-------- DATASET CONTENT --------

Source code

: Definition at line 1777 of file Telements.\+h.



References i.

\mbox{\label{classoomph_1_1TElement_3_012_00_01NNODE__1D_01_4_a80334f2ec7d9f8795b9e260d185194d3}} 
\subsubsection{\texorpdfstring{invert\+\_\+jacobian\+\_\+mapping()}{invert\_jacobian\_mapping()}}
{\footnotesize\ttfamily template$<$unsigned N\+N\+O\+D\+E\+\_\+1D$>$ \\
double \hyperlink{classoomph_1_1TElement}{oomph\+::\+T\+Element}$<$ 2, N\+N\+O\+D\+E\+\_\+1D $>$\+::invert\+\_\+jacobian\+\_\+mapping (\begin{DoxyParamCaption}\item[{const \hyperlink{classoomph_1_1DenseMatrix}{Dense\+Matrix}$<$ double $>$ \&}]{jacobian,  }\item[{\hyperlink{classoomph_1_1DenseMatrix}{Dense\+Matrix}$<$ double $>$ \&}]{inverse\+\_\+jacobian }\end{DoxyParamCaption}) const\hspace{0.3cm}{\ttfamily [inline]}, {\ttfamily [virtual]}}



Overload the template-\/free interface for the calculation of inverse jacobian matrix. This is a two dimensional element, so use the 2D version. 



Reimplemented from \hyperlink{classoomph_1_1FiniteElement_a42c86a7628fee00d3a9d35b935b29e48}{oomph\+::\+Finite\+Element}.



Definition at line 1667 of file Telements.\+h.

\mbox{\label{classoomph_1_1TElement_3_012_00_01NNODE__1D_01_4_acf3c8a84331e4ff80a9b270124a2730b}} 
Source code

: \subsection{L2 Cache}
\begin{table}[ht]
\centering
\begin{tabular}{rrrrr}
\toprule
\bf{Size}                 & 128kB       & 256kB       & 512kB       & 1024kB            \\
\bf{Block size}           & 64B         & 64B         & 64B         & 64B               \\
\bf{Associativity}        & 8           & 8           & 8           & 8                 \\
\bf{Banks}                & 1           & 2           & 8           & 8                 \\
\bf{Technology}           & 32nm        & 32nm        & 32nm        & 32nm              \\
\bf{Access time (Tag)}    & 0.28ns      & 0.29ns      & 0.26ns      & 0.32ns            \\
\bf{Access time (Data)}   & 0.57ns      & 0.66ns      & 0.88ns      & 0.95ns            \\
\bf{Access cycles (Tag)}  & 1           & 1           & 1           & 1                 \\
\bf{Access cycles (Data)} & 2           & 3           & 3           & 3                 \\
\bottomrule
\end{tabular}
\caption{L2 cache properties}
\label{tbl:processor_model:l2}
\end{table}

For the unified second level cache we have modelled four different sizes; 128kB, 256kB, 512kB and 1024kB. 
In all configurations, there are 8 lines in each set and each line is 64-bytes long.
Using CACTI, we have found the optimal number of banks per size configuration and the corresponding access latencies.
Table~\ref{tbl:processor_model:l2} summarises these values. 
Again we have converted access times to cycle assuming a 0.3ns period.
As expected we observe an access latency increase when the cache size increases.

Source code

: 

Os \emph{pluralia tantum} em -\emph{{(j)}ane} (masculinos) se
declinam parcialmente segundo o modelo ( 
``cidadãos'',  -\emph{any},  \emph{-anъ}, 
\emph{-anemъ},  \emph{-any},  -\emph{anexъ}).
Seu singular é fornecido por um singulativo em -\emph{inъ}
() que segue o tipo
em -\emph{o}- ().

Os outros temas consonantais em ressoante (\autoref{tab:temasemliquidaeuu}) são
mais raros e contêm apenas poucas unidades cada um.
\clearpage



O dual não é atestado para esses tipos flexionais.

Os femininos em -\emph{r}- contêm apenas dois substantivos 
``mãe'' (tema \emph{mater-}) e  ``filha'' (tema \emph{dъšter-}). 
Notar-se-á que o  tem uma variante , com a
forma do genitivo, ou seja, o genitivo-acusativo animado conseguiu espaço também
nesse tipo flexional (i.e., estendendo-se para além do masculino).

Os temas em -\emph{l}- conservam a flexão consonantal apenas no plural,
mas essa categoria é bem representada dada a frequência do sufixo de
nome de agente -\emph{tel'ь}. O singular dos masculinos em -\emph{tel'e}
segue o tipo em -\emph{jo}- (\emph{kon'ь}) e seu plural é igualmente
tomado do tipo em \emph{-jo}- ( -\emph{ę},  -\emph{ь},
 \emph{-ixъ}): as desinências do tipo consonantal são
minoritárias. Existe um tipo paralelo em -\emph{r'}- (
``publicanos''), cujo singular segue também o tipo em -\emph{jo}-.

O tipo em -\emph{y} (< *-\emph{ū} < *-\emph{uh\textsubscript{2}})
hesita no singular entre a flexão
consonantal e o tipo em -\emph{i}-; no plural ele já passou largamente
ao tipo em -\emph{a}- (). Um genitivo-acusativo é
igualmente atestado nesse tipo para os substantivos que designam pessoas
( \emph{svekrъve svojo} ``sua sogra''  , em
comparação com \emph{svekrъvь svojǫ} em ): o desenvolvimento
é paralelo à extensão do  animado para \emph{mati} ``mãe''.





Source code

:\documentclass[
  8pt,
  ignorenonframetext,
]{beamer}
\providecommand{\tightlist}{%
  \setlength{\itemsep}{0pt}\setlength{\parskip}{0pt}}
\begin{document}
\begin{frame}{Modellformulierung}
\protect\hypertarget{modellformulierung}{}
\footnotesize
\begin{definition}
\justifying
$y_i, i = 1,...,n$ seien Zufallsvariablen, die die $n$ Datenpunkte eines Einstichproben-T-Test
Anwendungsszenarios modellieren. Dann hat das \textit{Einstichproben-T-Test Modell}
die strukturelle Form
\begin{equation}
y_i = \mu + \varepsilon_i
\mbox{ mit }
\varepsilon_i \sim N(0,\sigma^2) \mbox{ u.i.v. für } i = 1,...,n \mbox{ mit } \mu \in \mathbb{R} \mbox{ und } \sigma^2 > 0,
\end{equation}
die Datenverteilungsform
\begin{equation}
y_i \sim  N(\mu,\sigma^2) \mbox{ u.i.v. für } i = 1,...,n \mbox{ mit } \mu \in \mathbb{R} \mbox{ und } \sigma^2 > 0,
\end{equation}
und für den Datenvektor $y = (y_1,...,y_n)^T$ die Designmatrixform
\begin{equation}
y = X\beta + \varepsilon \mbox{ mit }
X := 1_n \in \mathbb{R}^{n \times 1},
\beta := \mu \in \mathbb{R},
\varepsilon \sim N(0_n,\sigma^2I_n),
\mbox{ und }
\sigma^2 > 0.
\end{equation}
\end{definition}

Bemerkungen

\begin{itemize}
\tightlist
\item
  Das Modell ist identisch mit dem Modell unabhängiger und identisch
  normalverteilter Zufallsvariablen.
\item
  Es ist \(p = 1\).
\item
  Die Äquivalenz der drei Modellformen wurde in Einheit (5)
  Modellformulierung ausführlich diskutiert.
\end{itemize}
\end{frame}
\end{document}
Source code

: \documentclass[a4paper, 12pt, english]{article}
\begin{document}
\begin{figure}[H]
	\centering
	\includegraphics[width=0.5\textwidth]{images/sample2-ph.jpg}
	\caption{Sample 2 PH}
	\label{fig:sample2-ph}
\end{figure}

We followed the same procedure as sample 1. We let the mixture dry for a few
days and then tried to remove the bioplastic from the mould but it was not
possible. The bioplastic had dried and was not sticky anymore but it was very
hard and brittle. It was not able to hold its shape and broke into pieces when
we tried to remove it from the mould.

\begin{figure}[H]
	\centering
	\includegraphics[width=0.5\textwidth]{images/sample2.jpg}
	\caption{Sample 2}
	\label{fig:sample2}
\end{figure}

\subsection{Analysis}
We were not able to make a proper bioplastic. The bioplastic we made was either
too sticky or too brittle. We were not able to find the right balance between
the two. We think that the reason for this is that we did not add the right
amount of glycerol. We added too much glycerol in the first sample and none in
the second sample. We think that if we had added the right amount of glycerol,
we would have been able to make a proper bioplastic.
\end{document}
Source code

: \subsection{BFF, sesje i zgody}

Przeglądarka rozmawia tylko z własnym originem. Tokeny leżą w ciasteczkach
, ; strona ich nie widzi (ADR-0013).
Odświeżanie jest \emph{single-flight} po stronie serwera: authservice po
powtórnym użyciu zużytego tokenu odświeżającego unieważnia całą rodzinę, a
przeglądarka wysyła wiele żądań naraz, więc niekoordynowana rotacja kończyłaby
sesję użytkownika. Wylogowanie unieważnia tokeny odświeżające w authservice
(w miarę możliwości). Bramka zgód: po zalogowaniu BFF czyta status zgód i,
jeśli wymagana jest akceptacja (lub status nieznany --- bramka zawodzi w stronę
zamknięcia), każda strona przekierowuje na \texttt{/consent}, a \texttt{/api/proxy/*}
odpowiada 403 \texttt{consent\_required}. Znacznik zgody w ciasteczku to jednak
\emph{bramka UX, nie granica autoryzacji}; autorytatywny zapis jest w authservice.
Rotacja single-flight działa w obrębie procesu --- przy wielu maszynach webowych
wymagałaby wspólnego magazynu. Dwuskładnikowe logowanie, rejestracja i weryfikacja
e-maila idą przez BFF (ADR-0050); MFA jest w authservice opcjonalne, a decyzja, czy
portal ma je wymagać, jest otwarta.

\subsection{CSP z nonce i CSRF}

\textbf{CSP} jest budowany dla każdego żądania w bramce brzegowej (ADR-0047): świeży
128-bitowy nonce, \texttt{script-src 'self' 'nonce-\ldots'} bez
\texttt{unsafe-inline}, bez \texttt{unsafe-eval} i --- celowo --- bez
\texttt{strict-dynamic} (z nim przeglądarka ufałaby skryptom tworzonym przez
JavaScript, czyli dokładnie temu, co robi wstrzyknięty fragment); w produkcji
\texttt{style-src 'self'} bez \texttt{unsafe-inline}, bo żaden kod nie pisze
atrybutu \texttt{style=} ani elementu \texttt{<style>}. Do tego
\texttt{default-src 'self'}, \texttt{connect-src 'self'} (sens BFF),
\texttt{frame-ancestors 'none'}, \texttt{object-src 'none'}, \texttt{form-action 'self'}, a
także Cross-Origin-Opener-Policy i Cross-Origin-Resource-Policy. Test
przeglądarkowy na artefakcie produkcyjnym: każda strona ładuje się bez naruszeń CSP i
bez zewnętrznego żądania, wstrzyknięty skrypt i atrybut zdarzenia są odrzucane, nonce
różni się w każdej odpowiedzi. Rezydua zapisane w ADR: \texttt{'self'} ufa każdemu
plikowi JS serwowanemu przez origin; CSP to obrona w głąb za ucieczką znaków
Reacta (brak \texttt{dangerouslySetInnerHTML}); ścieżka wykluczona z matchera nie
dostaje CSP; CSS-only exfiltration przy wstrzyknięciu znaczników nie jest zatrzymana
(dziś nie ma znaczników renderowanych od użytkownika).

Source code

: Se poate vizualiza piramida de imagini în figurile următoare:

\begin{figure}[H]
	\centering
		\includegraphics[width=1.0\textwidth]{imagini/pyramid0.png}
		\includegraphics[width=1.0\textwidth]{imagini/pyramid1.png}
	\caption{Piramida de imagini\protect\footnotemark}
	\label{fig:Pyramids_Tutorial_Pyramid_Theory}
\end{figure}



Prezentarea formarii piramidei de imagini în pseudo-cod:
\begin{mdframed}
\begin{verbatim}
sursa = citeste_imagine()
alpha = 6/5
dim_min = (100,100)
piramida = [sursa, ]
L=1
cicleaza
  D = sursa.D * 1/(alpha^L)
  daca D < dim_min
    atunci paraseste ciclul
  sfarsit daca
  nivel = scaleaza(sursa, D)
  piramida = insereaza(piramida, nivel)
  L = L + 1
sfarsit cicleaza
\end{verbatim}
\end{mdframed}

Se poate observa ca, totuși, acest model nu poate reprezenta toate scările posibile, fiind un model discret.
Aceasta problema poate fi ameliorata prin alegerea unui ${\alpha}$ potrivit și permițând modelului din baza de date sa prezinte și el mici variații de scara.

--------

Copy, exactly as written, the lines above, beginning with the one that contains "Prezentarea formarii piramidei" and ending with the last.

Prezentarea formarii piramidei de imagini în pseudo-cod:
\begin{mdframed}
\begin{verbatim}
sursa = citeste_imagine()
alpha = 6/5
dim_min = (100,100)
piramida = [sursa, ]
L=1
cicleaza
  D = sursa.D * 1/(alpha^L)
  daca D < dim_min
    atunci paraseste ciclul
  sfarsit daca
  nivel = scaleaza(sursa, D)
  piramida = insereaza(piramida, nivel)
  L = L + 1
sfarsit cicleaza
\end{verbatim}
\end{mdframed}

Se poate observa ca, totuși, acest model nu poate reprezenta toate scările posibile, fiind un model discret.
Aceasta problema poate fi ameliorata prin alegerea unui ${\alpha}$ potrivit și permițând modelului din baza de date sa prezinte și el mici variații de scara.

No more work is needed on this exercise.